I don’t eat animals, but I’ll sit on them.
I’m a vegetarian, because I happen to believe that a life shouldn’t be taken so that I can eat. This isn’t nearly as controversial today as it’s been in years past, and it’s far easier now to go meat-free than ever.
This comes up in conversation quite often, and I have a canned response to inquiries regarding my beliefs. There’s one recent question, though, that tripped me up.
“Don’t you have leather seats in your Audi?”
Well… *pause* Yes. Yes, I do.
And in my Subaru.
Apparently I won’t eat animals, but I’ll gladly sit on their flesh.
How are vegetarian and vegan car shoppers supposed to handle this?
My wife and I both like nice cars. We enjoy high-end autos and try to pick vehicles with all the bells and whistles. It’s nearly impossible to find a car laden with goodies but lacking leather.

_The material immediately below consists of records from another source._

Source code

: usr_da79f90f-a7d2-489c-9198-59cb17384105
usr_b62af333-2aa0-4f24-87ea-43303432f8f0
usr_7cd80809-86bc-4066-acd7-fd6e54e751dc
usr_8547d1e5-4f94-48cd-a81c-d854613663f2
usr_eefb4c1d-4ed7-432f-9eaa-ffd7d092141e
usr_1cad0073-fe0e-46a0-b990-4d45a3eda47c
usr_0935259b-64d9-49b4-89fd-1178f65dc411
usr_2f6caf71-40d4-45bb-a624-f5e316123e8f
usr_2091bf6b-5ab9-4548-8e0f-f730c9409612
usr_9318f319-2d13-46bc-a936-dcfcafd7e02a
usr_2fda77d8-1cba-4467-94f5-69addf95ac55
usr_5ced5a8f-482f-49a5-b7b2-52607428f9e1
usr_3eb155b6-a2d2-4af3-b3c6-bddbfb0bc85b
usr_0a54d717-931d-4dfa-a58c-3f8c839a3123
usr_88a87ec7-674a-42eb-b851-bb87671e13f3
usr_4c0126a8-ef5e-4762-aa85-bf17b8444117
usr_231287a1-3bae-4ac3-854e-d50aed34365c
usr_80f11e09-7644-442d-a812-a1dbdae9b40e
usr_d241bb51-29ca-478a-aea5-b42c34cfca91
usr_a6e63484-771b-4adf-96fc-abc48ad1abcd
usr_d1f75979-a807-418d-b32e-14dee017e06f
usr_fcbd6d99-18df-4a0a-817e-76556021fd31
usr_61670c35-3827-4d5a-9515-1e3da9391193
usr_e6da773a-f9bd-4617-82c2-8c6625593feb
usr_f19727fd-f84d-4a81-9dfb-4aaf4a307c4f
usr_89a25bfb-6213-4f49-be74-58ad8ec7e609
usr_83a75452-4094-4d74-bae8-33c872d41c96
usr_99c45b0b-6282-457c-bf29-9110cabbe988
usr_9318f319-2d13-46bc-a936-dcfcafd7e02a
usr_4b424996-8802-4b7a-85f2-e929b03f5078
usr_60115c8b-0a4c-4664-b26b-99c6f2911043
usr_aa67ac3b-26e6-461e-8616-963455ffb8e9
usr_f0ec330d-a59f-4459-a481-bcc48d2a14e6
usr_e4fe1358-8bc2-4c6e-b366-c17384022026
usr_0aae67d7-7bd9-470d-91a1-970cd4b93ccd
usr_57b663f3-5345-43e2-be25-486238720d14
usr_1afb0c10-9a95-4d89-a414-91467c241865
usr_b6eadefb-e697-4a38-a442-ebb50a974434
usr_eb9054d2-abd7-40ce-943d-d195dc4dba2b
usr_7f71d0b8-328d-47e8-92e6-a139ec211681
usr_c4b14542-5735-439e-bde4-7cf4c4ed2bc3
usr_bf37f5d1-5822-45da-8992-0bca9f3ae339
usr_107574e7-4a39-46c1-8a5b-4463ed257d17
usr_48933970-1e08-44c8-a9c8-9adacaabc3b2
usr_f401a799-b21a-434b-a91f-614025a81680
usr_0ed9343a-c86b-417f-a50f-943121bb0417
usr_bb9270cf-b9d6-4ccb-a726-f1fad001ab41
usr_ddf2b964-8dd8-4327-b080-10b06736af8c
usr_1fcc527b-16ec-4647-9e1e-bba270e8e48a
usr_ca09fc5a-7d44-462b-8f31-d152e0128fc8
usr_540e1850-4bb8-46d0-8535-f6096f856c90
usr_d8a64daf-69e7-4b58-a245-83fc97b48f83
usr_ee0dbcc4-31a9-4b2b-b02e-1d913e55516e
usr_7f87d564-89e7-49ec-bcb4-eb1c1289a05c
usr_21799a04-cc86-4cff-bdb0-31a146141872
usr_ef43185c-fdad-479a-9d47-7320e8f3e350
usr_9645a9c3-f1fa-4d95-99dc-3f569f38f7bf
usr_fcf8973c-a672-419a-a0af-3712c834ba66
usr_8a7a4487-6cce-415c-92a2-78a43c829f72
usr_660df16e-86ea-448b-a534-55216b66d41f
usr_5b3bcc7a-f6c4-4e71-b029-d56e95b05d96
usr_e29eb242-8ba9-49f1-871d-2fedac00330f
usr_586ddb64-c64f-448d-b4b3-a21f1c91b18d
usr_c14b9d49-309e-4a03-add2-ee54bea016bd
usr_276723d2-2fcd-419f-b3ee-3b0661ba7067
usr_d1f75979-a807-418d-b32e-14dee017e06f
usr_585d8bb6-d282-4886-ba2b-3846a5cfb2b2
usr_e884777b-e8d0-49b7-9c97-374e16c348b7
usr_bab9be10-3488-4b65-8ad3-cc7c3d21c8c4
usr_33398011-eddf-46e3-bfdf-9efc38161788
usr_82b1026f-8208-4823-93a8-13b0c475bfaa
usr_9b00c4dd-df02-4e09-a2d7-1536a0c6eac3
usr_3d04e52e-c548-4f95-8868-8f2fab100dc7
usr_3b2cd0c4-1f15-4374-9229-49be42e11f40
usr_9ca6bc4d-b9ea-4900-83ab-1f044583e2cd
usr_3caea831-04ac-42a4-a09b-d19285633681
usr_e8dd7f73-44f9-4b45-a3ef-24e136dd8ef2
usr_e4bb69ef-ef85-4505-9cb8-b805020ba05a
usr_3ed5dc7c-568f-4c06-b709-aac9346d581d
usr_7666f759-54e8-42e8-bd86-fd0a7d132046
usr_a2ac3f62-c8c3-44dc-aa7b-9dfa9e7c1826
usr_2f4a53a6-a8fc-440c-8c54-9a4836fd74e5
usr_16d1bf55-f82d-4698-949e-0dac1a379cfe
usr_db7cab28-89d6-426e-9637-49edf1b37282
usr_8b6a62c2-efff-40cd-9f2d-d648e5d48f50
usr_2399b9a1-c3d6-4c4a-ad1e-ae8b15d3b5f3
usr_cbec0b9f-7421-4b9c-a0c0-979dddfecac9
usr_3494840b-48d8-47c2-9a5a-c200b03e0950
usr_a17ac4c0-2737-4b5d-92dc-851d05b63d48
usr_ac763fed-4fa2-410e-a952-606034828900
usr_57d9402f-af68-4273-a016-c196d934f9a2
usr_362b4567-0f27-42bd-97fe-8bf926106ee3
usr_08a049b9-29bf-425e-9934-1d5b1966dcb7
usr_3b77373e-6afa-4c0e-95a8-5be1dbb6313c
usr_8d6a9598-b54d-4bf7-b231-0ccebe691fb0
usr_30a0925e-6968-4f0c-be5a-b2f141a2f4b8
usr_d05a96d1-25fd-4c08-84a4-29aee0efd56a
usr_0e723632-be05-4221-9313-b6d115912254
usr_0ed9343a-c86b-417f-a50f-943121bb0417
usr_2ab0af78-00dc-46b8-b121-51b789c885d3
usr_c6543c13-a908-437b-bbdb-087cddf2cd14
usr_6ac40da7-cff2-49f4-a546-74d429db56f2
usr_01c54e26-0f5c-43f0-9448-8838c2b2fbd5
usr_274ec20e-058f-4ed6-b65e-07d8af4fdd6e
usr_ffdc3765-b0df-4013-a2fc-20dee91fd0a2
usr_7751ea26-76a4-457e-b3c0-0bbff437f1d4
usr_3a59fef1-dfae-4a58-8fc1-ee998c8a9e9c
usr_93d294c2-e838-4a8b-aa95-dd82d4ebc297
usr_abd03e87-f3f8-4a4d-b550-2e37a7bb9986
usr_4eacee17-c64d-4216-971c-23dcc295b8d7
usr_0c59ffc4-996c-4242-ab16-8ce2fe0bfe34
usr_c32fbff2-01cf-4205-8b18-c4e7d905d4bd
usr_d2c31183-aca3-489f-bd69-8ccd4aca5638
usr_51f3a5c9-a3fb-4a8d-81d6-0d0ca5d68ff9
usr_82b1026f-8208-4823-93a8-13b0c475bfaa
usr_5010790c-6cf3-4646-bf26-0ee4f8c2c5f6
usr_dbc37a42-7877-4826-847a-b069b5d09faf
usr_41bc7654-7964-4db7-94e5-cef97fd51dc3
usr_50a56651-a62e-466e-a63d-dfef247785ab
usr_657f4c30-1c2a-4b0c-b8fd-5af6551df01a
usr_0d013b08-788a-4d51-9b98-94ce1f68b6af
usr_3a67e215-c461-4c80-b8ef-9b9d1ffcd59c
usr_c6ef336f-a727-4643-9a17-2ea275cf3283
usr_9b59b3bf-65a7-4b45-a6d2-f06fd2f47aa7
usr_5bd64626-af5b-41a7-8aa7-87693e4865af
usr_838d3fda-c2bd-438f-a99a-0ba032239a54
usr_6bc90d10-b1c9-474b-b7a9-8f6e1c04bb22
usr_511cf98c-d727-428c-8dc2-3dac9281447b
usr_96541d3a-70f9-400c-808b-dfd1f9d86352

Leather tends to wrap the steering wheel and cover all seating surfaces in many new and used cars these days. It’s perceived as high quality and adds a level of comfort and luxury that cloth seats can’t match.
Are vegans supposed to stop liking upper trim levels and settle for econo-boxes with cloth or vinyl seating?
I started to research this and found an article about Tesla, which produced a leather-free vehicle for vegan buyers in Texas. That article said,
78 percent of 2015 model-year vehicles have standard leather seats on at least one trim level. In other words, buyers content with basic models can get cloth seats and plastic steering wheels, but as they add options like better engines, heated seats or upgraded speakers, they usually have to add leather seats.
It’s not economically feasible for most automakers to stop production lines and build custom vehicles. Since leather is expected, leather is what automakers supply.
It takes between two and three cowhides to cover a car interior with leather. The car industry as a whole used 45 million hides in 2014. Those are startling numbers for people who care about the lives of animals, and it’ll take influential companies like Tesla to introduce the idea of luxury leather-free interiors to the world.
What do you think: Is it time to start a conversation about removing leather from our cars?